Exercise directions: Search the entries below for the word "Dota" and copy each line that has it.
======== Supplied material
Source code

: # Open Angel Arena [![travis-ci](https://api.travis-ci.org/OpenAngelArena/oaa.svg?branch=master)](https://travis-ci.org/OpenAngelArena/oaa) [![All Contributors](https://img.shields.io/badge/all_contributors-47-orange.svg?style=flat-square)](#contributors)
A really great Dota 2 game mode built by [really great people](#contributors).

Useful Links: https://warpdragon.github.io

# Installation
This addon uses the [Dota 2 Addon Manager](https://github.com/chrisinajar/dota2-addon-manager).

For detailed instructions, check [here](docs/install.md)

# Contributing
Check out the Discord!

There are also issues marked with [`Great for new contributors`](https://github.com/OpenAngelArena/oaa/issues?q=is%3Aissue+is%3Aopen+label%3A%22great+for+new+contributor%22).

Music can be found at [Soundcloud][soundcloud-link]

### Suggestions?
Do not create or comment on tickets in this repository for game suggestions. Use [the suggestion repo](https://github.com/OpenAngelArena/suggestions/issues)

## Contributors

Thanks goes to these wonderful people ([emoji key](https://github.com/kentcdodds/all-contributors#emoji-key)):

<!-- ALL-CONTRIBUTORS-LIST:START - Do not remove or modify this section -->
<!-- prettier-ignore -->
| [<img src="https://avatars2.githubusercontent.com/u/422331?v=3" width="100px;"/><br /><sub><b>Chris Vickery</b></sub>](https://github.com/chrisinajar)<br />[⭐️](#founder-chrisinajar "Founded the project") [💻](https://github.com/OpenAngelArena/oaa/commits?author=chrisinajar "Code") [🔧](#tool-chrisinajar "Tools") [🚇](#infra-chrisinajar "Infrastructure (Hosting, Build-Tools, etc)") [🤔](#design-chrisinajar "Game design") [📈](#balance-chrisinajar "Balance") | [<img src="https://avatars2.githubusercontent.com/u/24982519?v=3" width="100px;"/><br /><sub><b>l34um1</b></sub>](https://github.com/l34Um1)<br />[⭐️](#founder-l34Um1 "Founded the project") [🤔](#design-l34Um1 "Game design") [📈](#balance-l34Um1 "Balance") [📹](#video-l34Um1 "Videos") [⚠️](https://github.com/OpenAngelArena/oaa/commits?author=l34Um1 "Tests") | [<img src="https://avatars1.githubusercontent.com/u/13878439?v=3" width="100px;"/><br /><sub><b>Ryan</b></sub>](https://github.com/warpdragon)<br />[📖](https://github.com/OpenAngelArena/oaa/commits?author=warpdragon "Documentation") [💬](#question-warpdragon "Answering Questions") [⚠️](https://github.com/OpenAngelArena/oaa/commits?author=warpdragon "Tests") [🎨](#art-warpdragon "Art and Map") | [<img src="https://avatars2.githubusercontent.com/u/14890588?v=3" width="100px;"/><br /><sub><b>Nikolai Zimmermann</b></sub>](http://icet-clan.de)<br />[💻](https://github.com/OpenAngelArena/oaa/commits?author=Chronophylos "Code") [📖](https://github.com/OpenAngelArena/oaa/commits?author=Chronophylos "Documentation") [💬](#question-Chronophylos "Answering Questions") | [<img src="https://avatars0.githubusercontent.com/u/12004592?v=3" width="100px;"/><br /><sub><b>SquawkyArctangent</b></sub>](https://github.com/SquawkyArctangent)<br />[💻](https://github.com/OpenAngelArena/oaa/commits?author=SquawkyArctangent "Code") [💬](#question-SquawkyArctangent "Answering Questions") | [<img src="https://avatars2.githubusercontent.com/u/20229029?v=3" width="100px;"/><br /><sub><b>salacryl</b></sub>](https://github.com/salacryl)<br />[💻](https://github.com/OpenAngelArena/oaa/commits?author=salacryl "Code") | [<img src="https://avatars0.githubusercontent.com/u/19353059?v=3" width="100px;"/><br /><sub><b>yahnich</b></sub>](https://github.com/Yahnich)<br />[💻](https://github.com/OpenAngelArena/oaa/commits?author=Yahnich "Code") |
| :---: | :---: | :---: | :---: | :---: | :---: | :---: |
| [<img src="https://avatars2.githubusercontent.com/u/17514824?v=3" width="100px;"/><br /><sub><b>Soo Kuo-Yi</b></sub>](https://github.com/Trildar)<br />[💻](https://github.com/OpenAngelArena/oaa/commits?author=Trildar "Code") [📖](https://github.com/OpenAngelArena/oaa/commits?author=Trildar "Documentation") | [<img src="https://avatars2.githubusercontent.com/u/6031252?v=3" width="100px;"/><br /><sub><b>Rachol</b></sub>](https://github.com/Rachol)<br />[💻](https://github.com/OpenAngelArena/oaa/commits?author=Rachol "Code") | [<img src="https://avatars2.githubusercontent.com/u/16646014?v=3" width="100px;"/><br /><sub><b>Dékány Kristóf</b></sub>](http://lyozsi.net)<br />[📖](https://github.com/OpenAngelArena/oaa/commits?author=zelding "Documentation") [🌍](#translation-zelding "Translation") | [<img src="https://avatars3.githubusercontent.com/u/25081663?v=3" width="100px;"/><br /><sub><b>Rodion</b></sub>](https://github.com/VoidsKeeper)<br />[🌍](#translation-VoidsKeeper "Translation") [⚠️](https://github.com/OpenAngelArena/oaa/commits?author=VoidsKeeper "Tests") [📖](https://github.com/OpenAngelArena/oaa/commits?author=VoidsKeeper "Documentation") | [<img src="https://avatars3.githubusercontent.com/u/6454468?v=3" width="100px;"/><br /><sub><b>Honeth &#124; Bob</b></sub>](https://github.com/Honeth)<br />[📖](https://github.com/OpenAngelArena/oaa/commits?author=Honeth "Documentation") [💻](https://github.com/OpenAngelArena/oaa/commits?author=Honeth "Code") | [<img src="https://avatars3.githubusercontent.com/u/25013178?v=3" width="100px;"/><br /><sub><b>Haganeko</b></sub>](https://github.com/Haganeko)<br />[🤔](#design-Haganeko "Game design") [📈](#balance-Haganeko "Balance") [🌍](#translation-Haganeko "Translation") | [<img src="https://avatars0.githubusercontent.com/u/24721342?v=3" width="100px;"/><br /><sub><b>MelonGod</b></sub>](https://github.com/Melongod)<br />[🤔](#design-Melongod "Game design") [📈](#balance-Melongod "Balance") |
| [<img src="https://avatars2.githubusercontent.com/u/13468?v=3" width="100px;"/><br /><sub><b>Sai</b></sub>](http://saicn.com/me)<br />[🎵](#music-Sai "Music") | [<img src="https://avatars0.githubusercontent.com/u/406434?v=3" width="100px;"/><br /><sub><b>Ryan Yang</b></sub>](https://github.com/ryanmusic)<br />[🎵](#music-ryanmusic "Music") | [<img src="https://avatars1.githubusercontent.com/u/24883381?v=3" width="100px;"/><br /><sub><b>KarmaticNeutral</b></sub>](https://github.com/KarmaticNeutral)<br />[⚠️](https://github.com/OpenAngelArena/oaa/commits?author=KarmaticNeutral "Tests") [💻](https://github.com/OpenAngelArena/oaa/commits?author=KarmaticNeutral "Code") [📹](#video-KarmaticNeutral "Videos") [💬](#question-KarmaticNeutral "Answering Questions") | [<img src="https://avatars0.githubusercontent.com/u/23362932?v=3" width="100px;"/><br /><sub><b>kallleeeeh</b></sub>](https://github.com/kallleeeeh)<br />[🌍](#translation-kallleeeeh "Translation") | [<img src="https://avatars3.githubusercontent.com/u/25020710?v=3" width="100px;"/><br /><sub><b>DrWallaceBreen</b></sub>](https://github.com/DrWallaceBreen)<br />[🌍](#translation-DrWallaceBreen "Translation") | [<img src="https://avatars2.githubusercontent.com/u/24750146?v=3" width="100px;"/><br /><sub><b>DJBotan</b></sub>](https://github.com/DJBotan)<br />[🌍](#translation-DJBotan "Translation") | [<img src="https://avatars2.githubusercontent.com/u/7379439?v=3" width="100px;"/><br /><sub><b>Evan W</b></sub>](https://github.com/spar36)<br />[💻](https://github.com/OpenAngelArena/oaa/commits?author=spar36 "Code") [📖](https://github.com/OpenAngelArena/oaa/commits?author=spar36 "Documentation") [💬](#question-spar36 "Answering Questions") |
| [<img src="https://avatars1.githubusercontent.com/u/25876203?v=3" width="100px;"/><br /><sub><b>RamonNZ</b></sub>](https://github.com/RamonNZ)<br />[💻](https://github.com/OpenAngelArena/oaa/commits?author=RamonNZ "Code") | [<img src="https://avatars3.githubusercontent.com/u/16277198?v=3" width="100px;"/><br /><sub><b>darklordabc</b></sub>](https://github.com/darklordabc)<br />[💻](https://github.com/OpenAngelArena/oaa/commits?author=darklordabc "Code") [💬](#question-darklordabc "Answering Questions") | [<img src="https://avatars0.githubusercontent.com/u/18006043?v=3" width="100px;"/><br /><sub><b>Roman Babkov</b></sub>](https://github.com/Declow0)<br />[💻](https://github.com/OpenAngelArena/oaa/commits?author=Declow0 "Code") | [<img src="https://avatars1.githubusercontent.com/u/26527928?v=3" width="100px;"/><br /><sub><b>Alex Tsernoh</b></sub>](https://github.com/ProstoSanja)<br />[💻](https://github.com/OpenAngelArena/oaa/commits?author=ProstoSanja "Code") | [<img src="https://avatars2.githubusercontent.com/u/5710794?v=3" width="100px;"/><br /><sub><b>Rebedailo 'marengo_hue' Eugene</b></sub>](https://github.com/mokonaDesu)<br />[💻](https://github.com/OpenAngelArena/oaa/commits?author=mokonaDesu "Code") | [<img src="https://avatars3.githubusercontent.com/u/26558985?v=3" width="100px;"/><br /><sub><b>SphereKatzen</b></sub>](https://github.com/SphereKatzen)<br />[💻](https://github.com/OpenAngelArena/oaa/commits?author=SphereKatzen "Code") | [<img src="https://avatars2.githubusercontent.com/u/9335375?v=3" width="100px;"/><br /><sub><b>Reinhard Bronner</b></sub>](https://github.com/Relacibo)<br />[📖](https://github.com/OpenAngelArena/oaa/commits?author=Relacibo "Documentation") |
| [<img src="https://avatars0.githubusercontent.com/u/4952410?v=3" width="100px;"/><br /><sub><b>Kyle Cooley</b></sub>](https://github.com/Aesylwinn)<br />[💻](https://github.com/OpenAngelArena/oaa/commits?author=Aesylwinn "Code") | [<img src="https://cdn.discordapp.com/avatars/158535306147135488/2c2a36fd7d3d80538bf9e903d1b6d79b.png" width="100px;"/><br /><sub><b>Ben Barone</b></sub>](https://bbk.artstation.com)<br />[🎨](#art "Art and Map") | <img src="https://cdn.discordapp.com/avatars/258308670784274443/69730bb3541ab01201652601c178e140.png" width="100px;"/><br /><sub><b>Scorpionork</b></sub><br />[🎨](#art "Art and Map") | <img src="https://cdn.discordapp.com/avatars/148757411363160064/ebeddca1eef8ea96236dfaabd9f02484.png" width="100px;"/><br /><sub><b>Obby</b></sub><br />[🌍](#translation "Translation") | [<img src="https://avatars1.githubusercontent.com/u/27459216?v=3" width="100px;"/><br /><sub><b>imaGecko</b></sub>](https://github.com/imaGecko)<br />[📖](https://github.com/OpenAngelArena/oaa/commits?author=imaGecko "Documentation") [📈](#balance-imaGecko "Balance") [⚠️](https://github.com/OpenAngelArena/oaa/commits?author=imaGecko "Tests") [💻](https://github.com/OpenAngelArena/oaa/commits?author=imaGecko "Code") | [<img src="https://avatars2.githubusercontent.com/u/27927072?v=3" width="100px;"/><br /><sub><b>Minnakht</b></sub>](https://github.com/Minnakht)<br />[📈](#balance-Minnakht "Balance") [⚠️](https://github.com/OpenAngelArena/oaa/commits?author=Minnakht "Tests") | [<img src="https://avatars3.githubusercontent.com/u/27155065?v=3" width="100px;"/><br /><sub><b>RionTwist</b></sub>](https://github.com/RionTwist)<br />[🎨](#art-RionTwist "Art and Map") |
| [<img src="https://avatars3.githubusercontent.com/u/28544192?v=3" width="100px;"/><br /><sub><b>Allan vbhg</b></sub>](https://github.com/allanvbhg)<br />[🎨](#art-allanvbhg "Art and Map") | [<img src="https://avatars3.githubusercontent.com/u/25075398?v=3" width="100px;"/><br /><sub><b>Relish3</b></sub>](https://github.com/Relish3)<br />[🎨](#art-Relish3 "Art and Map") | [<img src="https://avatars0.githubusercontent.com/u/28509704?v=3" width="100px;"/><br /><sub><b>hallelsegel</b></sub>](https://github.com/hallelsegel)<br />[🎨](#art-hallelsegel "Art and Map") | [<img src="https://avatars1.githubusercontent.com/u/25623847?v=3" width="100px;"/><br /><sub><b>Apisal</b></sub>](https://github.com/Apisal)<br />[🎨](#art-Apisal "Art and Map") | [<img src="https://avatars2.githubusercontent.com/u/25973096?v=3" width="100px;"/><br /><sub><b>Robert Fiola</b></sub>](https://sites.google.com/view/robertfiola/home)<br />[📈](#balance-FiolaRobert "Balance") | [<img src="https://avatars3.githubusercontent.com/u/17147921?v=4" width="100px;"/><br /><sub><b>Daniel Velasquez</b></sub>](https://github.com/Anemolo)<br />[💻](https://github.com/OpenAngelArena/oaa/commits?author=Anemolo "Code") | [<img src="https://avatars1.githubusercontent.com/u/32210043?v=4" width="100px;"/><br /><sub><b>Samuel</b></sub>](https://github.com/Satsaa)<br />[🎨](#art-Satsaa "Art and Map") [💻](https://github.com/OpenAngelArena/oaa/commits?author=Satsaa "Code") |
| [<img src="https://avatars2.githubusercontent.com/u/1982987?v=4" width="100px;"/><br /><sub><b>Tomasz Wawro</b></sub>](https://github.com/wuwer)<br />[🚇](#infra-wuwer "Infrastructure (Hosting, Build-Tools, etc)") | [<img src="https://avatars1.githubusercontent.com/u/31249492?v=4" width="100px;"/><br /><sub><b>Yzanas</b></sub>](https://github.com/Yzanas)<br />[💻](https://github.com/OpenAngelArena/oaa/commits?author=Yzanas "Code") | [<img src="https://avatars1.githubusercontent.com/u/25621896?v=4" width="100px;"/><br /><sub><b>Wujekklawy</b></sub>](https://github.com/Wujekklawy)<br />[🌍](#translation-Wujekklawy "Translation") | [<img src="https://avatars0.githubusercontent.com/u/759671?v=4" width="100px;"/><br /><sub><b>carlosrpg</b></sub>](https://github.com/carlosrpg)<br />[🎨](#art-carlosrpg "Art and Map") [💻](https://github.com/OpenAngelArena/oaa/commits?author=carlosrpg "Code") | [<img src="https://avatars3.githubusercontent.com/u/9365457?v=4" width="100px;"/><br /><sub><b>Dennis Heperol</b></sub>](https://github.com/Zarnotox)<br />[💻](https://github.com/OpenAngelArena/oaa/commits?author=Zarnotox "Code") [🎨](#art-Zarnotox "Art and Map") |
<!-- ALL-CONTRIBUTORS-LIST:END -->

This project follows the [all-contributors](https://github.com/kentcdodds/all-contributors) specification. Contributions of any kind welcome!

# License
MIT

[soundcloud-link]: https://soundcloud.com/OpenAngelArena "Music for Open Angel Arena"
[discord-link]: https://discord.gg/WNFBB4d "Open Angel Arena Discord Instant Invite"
================
Response:
A really great Dota 2 game mode built by [really great people](#contributors).
This addon uses the [Dota 2 Addon Manager](https://github.com/chrisinajar/dota2-addon-manager).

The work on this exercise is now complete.